La misma reducción de opciones se observa en la gama de lentes utilizadas: entre 1910 y 1930 la más usada en Hollywood era la de 50mm (las de 100-500mm eran para primerísimos planos); mientras que el gran angular (25-35mm) se reservaba para cuando los directores preferían tomas largas y compactar varias líneas de acción en un mismo encuadre, como hizo Orson Welles en Ciudadano Kane (1941). Directores como Sidney Lumet, John Frankenheimer o Arthur Penn recuperaron esta técnica en los sesenta, combinándola con otros elementos técnicos inexistentes en el período clásico: el zoom, las cámaras reflex y el telecine.
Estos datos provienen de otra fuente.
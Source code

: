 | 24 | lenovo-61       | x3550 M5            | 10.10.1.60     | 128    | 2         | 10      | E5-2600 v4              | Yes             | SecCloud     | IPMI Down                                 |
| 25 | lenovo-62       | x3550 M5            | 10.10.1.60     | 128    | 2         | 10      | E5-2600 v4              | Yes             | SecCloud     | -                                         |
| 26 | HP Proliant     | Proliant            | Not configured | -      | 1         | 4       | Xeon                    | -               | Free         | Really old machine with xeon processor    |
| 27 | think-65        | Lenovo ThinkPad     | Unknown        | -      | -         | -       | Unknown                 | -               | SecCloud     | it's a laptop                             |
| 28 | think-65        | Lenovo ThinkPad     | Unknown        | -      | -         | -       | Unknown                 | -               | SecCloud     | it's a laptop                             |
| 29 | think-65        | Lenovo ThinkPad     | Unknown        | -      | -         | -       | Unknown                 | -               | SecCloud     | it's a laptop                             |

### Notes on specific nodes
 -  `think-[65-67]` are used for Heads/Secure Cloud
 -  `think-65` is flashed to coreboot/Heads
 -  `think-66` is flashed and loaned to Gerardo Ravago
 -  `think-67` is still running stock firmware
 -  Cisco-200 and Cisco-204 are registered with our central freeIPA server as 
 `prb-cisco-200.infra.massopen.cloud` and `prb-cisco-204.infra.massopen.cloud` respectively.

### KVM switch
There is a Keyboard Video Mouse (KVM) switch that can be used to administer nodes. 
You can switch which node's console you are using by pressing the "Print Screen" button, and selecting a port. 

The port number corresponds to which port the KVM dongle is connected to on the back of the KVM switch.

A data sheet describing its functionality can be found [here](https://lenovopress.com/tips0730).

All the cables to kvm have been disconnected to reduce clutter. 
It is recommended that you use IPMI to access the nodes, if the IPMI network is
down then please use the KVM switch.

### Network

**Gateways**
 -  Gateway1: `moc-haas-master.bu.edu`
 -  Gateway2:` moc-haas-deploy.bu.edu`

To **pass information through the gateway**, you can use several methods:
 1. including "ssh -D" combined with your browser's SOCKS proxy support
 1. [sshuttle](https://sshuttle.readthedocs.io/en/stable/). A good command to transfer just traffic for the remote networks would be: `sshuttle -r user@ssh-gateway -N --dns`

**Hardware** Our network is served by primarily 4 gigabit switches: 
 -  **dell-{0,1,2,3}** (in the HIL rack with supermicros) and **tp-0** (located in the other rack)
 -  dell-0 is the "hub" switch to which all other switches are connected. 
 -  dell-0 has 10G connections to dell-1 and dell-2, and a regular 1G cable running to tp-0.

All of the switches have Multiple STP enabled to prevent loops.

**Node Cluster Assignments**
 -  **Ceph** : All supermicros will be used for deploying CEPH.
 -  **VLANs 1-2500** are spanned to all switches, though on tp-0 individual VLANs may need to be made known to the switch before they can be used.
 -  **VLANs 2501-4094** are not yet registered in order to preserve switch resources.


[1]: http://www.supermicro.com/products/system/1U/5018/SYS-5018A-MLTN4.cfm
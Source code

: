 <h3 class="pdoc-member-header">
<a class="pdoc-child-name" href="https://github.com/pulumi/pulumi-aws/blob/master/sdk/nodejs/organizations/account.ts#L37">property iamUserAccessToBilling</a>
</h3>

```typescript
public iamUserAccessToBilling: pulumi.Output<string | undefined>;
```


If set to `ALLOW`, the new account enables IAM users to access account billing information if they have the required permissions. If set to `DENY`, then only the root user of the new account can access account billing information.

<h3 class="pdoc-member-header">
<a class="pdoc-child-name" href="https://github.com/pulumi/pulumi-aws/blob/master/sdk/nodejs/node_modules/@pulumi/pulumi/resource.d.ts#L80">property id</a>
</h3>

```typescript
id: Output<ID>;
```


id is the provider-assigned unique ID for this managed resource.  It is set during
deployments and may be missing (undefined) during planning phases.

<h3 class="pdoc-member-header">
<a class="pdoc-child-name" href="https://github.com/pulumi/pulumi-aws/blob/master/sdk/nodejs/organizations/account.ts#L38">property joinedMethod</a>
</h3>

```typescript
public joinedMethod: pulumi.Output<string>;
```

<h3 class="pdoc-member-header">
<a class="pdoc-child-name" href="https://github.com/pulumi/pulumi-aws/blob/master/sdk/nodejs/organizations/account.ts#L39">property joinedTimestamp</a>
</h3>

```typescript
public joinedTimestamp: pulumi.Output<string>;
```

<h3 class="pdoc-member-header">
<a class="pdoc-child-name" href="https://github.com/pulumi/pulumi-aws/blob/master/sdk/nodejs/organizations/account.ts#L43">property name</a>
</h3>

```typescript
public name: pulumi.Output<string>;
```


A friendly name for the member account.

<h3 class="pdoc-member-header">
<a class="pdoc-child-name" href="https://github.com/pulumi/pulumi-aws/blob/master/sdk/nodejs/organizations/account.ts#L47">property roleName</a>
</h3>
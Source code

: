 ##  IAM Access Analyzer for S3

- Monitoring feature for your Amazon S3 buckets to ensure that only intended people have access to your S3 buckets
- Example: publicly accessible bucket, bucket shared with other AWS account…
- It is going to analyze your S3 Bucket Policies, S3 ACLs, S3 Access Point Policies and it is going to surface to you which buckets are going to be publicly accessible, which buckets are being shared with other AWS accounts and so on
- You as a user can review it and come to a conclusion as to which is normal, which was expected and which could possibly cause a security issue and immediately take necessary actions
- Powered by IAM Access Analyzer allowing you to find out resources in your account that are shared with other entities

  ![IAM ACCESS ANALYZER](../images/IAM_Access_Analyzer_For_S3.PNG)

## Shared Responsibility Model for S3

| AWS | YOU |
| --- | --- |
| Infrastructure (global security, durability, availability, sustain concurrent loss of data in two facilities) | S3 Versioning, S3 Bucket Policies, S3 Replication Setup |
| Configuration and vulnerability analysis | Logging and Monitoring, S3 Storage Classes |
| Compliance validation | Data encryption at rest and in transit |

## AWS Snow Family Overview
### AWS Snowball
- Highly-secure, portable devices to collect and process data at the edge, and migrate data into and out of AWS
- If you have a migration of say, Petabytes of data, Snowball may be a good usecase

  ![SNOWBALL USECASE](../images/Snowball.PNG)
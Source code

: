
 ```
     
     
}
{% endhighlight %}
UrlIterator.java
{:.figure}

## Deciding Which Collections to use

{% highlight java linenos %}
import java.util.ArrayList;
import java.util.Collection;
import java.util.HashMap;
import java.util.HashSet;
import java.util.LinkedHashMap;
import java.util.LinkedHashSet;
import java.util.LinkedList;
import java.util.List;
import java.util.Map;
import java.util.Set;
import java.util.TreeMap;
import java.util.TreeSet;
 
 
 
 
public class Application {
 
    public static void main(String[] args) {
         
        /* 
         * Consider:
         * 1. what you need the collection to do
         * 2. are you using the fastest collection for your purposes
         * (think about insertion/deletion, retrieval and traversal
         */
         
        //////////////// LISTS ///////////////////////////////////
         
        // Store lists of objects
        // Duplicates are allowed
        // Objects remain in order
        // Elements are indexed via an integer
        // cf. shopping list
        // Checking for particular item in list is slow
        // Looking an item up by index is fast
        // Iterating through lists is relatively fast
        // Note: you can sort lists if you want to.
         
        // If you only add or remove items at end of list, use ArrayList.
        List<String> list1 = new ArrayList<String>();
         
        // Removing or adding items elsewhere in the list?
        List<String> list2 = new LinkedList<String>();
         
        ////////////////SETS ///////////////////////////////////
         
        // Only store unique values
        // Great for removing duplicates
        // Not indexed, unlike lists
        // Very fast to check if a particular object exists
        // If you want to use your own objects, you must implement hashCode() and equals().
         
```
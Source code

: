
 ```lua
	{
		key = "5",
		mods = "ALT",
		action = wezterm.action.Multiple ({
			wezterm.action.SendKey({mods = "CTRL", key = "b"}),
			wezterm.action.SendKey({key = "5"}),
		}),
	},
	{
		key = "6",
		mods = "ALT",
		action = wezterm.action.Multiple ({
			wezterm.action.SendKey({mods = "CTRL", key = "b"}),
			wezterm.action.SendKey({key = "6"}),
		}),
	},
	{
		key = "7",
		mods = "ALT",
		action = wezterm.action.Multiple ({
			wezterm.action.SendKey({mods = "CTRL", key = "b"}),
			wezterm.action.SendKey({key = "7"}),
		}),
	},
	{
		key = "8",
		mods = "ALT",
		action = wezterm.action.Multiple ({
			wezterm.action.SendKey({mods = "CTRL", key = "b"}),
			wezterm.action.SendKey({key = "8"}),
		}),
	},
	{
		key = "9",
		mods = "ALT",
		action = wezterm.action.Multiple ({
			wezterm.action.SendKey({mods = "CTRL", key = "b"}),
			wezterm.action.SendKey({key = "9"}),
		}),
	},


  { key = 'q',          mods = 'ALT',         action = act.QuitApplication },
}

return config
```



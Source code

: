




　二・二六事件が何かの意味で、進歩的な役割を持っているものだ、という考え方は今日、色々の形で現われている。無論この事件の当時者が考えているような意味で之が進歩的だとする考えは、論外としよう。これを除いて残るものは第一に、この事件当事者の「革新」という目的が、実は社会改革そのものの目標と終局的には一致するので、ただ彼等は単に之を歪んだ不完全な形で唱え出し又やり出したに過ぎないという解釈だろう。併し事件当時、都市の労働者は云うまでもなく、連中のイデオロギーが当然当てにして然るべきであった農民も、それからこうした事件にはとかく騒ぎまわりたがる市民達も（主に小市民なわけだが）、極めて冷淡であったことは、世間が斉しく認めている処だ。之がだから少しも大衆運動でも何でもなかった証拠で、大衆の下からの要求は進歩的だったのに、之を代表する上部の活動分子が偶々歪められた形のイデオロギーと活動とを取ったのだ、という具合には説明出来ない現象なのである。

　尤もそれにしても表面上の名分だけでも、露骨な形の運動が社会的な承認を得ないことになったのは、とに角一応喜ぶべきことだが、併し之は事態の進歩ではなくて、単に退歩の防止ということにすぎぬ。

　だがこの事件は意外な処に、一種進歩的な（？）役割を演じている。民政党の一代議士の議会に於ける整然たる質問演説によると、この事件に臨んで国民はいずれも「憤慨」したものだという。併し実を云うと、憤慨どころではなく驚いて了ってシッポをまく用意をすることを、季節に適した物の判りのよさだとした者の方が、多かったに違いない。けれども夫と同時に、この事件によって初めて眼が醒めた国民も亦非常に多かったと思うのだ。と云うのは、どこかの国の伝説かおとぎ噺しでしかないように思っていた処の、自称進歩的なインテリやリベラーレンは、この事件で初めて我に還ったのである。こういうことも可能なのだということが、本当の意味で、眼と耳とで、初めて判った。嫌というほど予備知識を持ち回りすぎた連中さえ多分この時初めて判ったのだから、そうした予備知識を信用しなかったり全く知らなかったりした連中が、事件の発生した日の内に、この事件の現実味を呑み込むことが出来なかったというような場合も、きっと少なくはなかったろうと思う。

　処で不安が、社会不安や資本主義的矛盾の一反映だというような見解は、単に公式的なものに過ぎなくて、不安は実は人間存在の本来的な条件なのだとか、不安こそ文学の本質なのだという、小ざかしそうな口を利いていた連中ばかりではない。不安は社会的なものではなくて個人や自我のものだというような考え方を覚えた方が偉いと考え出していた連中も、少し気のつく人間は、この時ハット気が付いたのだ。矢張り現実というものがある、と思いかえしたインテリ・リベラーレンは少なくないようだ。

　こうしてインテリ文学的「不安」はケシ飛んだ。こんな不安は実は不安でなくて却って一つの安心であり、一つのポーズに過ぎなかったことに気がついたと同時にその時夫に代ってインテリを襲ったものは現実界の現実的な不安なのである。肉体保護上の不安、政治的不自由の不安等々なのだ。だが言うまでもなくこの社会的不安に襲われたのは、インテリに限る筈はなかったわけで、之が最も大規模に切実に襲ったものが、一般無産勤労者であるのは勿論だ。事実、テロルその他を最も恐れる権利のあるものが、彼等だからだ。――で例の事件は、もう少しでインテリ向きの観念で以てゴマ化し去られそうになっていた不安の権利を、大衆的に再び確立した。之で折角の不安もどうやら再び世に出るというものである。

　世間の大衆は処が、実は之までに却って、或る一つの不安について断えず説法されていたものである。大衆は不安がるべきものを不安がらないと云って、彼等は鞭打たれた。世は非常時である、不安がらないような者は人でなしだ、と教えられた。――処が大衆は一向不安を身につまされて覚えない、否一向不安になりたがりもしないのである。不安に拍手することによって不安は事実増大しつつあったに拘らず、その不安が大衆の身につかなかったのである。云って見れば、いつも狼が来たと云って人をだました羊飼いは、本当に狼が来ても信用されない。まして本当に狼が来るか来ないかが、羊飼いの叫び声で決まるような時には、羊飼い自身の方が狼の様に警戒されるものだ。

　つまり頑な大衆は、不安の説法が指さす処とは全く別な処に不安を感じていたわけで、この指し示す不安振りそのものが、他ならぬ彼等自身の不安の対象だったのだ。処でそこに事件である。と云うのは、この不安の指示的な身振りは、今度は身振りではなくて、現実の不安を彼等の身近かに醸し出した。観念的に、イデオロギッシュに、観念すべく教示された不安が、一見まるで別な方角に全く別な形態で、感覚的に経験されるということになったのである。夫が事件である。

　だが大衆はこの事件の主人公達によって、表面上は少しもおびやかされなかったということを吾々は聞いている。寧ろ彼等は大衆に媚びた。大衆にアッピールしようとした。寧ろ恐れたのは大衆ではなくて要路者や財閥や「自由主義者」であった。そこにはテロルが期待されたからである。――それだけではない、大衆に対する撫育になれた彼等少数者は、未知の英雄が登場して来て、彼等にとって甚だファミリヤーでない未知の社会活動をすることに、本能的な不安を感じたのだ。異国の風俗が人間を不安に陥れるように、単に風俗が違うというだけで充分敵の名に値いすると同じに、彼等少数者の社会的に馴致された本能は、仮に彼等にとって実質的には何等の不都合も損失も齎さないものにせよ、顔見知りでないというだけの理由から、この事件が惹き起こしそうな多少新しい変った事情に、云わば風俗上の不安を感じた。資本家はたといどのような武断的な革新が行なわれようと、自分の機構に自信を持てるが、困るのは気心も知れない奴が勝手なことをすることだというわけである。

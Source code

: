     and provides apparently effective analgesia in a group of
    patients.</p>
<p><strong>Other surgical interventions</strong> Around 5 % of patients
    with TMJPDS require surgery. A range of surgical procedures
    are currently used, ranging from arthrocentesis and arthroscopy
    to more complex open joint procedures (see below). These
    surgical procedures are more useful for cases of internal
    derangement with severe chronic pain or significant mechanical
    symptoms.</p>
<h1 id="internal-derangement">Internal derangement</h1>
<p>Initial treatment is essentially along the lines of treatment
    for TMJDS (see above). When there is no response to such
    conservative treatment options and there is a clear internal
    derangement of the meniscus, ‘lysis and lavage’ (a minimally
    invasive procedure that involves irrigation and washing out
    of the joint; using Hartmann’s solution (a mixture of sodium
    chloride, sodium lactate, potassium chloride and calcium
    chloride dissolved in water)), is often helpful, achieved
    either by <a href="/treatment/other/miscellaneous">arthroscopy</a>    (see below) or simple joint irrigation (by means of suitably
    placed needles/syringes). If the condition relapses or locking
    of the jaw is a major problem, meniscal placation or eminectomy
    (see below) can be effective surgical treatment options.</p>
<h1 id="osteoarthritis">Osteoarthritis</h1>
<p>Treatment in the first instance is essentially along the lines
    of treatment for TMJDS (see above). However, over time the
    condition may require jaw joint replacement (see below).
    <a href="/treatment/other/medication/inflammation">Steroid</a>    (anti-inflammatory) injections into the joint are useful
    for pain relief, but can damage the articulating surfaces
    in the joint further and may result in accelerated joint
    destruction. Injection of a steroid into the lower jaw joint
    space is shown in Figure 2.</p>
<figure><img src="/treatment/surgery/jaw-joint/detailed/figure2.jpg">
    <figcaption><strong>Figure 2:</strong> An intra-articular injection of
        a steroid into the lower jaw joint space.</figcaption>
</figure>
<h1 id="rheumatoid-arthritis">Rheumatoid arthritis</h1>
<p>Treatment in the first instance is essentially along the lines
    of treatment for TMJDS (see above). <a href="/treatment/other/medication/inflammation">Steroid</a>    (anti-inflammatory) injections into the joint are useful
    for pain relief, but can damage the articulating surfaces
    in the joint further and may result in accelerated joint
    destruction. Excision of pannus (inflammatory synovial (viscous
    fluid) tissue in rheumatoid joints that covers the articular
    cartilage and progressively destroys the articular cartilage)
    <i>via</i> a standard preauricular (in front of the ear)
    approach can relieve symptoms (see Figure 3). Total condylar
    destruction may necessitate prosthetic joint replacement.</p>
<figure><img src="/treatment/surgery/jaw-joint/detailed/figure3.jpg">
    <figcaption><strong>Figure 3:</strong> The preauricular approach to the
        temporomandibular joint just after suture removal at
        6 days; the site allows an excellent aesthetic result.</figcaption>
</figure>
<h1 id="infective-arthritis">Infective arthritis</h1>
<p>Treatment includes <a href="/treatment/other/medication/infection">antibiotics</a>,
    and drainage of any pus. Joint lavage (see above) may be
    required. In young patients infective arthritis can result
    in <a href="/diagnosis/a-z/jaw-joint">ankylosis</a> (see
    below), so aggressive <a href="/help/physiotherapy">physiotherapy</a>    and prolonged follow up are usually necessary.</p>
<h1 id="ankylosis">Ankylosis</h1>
El uso sistemático que ha hecho el EP de estos recursos ha acabado por dar lugar a lo que se denomina plot lens: asignar narrativamente un objetivo de cámara a determinados momentos narrativos. Lo empleó por primera vez Sidney Lumet en Doce hombres sin piedad (1957), consolidándose de en las décadas siguientes por su capacidad para ordenar de forma natural tramas y distintos tipos de personajes: Gente corriente (1980) de Robert Redford o The paper (Detrás de la noticia) (1994) de Ron Howard.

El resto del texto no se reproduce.